LO QUE NO SE VIO DE LOS ÓSCAR

LOS ANGELES. - Las estrellas se muestran alegres ante las cámaras durante la transmisión de televisión (después de todo, son actores), pero la mayoría de las veces parece que casi todos prefieren simplemente hablar con sus compañeros artistas en la sala.
Los descansos pueden durar una eternidad para las personas que ven los Oscar en casa, pero en el Dolby, nunca son lo suficientemente largos, ya que las estrellas en el piso principal terminan abruptamente las conversaciones y se apresuran a tomar su asiento nuevamente.
El comienzo de la gala siempre es precipitado, pues el equipo de seguridad, los organizadores y un anunciante que suena por todo el teatro intentan convencer a los asistentes de que se sienten a tiempo para el comienzo de la transmisión en vivo.
Algunos apenas logran entrar, Pedro Pascal, cuyo manejador suplicó que le dieran acceso para su aparición durante el monólogo inicial del presentador Jimmy Kimmel, mientras que otros, como Elizabeth Banks, definitivamente se quedan fuera.
A Banks la condujeron a la sala durante el primer receso y pasó junto al actor de reparto nominado Brian Tyree Henry, quien se había acercado a Cate Blanchett unas filas más adelante.
Unos minutos más tarde, Henry fue uno de los primeros en ponerse de pie para ovacionar a Ke Huy Quan, quien ganó en la categoría de mejor actor de reparto en la que ambos competían, mientras la coprotagonista de Quan, Michelle Yeoh, se secaba una lágrima de la primera fila.

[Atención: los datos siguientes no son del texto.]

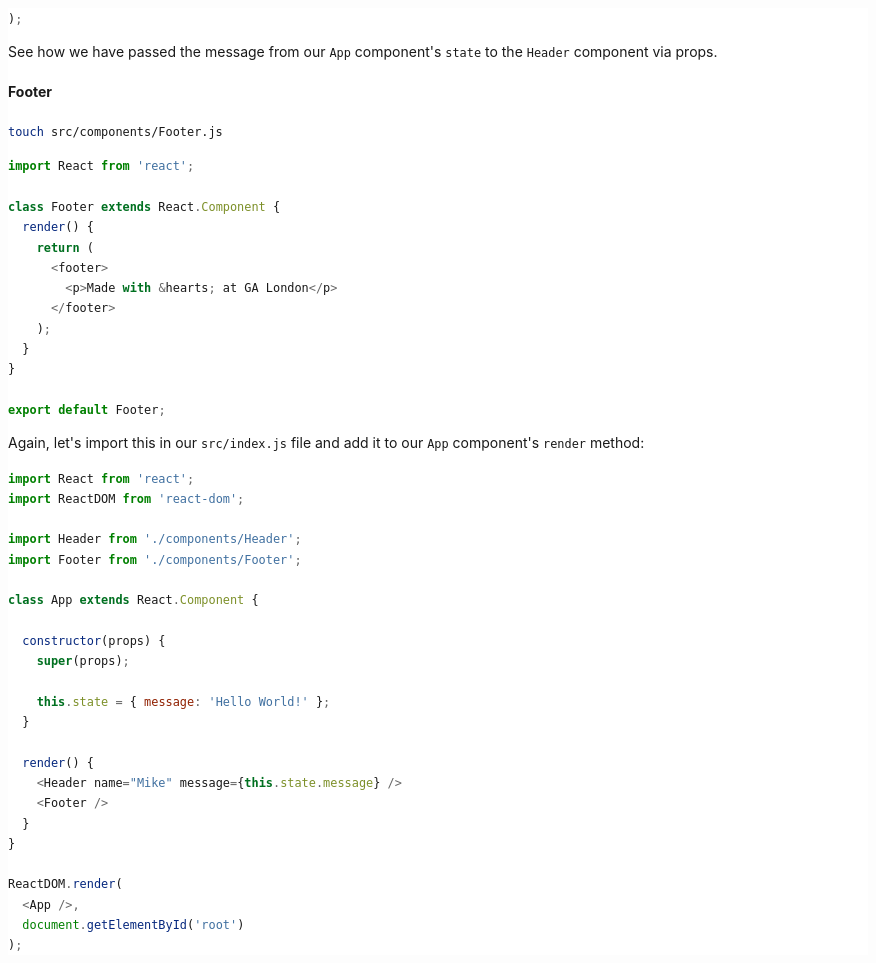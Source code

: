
 ```js
);
```

See how we have passed the message from our `App` component's `state` to the `Header` component via props.

#### Footer

```sh
touch src/components/Footer.js
```
```js
import React from 'react';

class Footer extends React.Component {  
  render() {
    return (
      <footer>
        <p>Made with &hearts; at GA London</p>
      </footer>
    );
  }
}

export default Footer;
```

Again, let's import this in our `src/index.js` file and add it to our `App` component's `render` method:

```js
import React from 'react';
import ReactDOM from 'react-dom';

import Header from './components/Header';
import Footer from './components/Footer';

class App extends React.Component {

  constructor(props) {
    super(props);
    
    this.state = { message: 'Hello World!' };
  }
  
  render() {
    <Header name="Mike" message={this.state.message} />
    <Footer />
  }
}

ReactDOM.render(
  <App />,
  document.getElementById('root')
);
```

De vuelta en la sala, cuando Jamie Lee Curtis subía al escenario para recibir el premio de mejor actriz de reparto, Cate Blanchett se llevó las manos sobre la boca e hizo un gesto como rezando hacia la nueva ganadora del Oscar.
Durante el siguiente descanso, Blanchett se acercó directamente a su compatriota australiana Nicole Kidman para darle un gran abrazo, y Kidman hizo lo mismo más tarde con otro astro australiano, Austin Butler.
Afuera del teatro, en el vestíbulo, Miles Teller pasó el rato con su esposa en el bar, mientras Bill Nighy tomaba un breve descanso para ir al baño. Y en otra parte de la sala, el cineasta Rian Johnson se reía con Hugh Grant, quien hizo un cameo en su película nominada “Glass Onion: A Knives Out Mystery” (“Puñales por la espalda: El misterio de Glass Onion”).
El vestíbulo se sentía bastante frío, pero al menos algunos llegaron preparados con capas: Rooney Mara tenía un abrigo rojo para usarlo sobre su vestido y Andrea Riseborough se puso una chaqueta de piel negra sobre su vestido rosa pálido, que usó hasta el final de la ceremonia.
En el bar, el nominado a mejor actor Paul Mescal hizo nuevos amigos. Mientras debatían si debían o no pedir tequila, un fan se acercó a Mescal en la fila para pedirle una foto. Mescal la tomó él mismo. En el baño de damas, Yeoh y Sandra Oh iban saliendo del brazo, mientras que Florence Pugh se retrasó un poco. Necesitaba ayuda para secarse las manos con su voluminoso vestido.
“Estoy goteando, estoy goteando”, dijo entre risas, con los brazos extendidos frente a ella.
Algunos, hambrientos por la larga ceremonia, aprovecharon las “cajas de bocadillos” que había debajo de cada asiento. Las cajas tenían un pretzel, una botella de agua y varios tipos de golosinas de cine como chocolates.